Domestic team information
- 1899–1914: Somerset
- FC debut: 11 May 1899 Somerset v Yorkshire
- Last FC: 13 August 1914 Somerset v Worcestershire

Career statistics
| Competition | First-class |
| Matches | 210 |
| Runs scored | 7,745 |
| Batting average | 21.45 |
| 100s/50s | 9/32 |
| Top score | 201* |
| Balls bowled | 25,615 |
| Wickets | 522 |
| Bowling average | 23.19 |
| 5 wickets in innings | 39 |
| 10 wickets in match | 5 |
| Best bowling | 8/103 |
| Catches/stumpings | 107/– |
- Source: CricketArchive, 18 October 2009

= Talbot Lewis =

English cricketer and footballer

Albert Edward Lewis (20 January 1877 – 22 February 1956), known as Talbot Lewis, was an English first-class cricketer who played for Somerset between 1899 and 1912. He reappeared for Somerset in one match after the start of the First World War in August 1914, although he played under an assumed name, A. Key.
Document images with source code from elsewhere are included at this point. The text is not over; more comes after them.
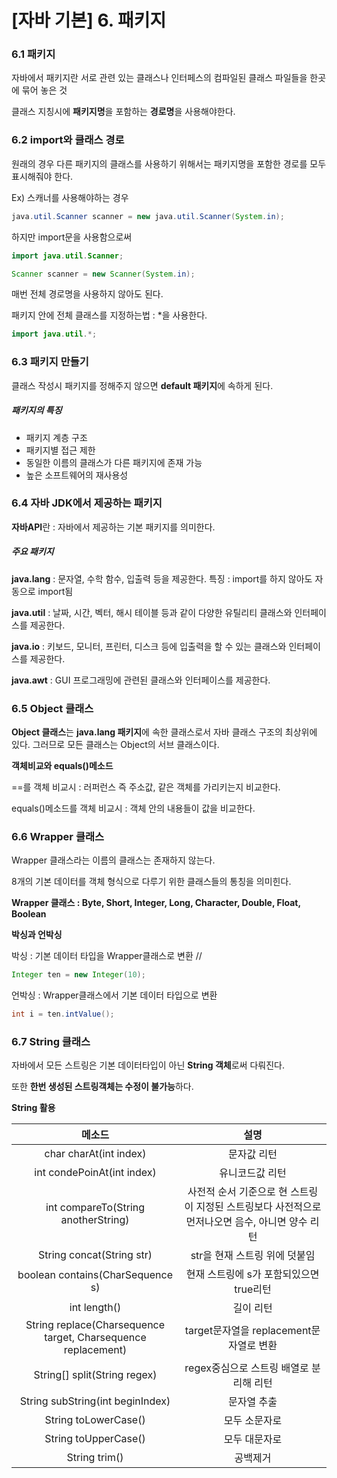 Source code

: # [자바 기본] 6. 패키지

### 6.1 패키지

자바에서 패키지란 서로 관련 있는 클래스나 인터페스의 컴파일된 클래스 파일들을 한곳에 묶어 놓은 것

클래스 지칭시에 **패키지명**을 포함하는 **경로명**을 사용해야한다.



### 6.2 import와 클래스 경로

원래의 경우 다른 패키지의 클래스를 사용하기 위해서는 패키지명을 포함한 경로를 모두 표시해줘야 한다.

Ex)  스캐너를 사용해야하는 경우

```java
java.util.Scanner scanner = new java.util.Scanner(System.in);
```

하지만 import문을 사용함으로써

```java
import java.util.Scanner;

Scanner scanner = new Scanner(System.in);
```

매번 전체 경로명을 사용하지 않아도 된다.



패키지 안에 전체 클래스를 지정하는법 : *을 사용한다.

```java
import java.util.*;
```



### 6.3 패키지 만들기

클래스 작성시 패키지를 정해주지 않으면 **default 패키지**에 속하게 된다.

##### 패키지의 특징

- 패키지 계층 구조
- 패키지별 접근 제한
- 동일한 이름의 클래스가 다른 패키지에 존재 가능
- 높은 소프트웨어의 재사용성



### 6.4 자바 JDK에서 제공하는 패키지

**자바API**란 : 자바에서 제공하는 기본 패키지를 의미한다.



##### 주요 패키지

**java.lang** : 문자열, 수학 함수, 입출력 등을 제공한다. 특징 : import를 하지 않아도 자동으로 import됨

**java.util** : 날짜, 시간, 벡터, 해시 테이블 등과 같이 다양한 유틸리티 클래스와 인터페이스를 제공한다.

**java.io** : 키보드, 모니터, 프린터, 디스크 등에 입출력을 할 수 있는 클래스와 인터페이스를 제공한다.

**java.awt** : GUI 프로그래밍에 관련된 클래스와 인터페이스를 제공한다.



### 6.5 Object 클래스

**Object 클래스**는 **java.lang 패키지**에 속한 클래스로서 자바 클래스 구조의 최상위에 있다. 그러므로 모든 클래스는 Object의 서브 클래스이다. 



**객체비교와 equals()메소드**

==를 객체 비교시 : 러퍼런스 즉 주소값, 같은 객체를 가리키는지 비교한다.

equals()메소드를 객체 비교시 : 객체 안의 내용들이 값을 비교한다.



### 6.6 Wrapper 클래스

Wrapper 클래스라는 이름의 클래스는 존재하지 않는다.

8개의 기본 데이터를 객체 형식으로 다루기 위한 클래스들의 통칭을 의미힌다.

**Wrapper 클래스  : Byte, Short, Integer, Long, Character, Double, Float, Boolean**



**박싱과 언박싱**

박싱 : 기본 데이터 타입을 Wrapper클래스로 변환 // 

```java
Integer ten = new Integer(10);
```

언박싱 : Wrapper클래스에서 기본 데이터 타입으로 변환

```java
int i = ten.intValue();
```



### 6.7 String 클래스

자바에서 모든 스트링은 기본 데이터타입이 아닌 **String 객체**로써 다뤄진다.

또한 **한번 생성된 스트링객체는 수정이 불가능**하다.

**String 활용**

|                            메소드                            |                             설명                             |
| :----------------------------------------------------------: | :----------------------------------------------------------: |
|                    char charAt(int index)                    |                         문자값 리턴                          |
|                  int condePoinAt(int index)                  |                       유니코드값 리턴                        |
|             int compareTo(String anotherString)              | 사전적 순서 기준으로 현 스트링이 지정된 스트링보다 사전적으로 먼저나오면 음수, 아니면 양수 리턴 |
|                  String concat(String str)                   |                str을 현재 스트링 위에 덧붙임                 |
|               boolean contains(CharSequence s)               |           현재 스트링에 s가 포함되있으면 true리턴            |
|                         int length()                         |                          길이 리턴                           |
| String replace(Charsequence target, Charsequence replacement) |           target문자열을 replacement문자열로 변환            |
|                 String[] split(String regex)                 |           regex중심으로 스트링 배열로 분리해 리턴            |
|               String subString(int beginIndex)               |                         문자열 추출                          |
|                     String toLowerCase()                     |                        모두 소문자로                         |
|                     String toUpperCase()                     |                        모두 대문자로                         |
|                        String trim()                         |                           공백제거                           |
An allrounder, Lewis was a middle to lower order batsman and right-arm fast-medium pace bowler.
He scored 9 first-class hundreds, his highest was an unbeaten 201 against Kent in 1909 after he'd made a duck in his first innings. Somerset followed on and Lewis's innings earned them a draw. With the ball he took over 500 wickets for Somerset and took his best innings bowling figures of 8 for 103 against Warwickshire in 1908, finishing the match with 14 wickets.

==Football career==
Lewis also played professional football as a goalkeeper with Sheffield United, Sunderland, Leicester Fosse and Bristol City amongst others.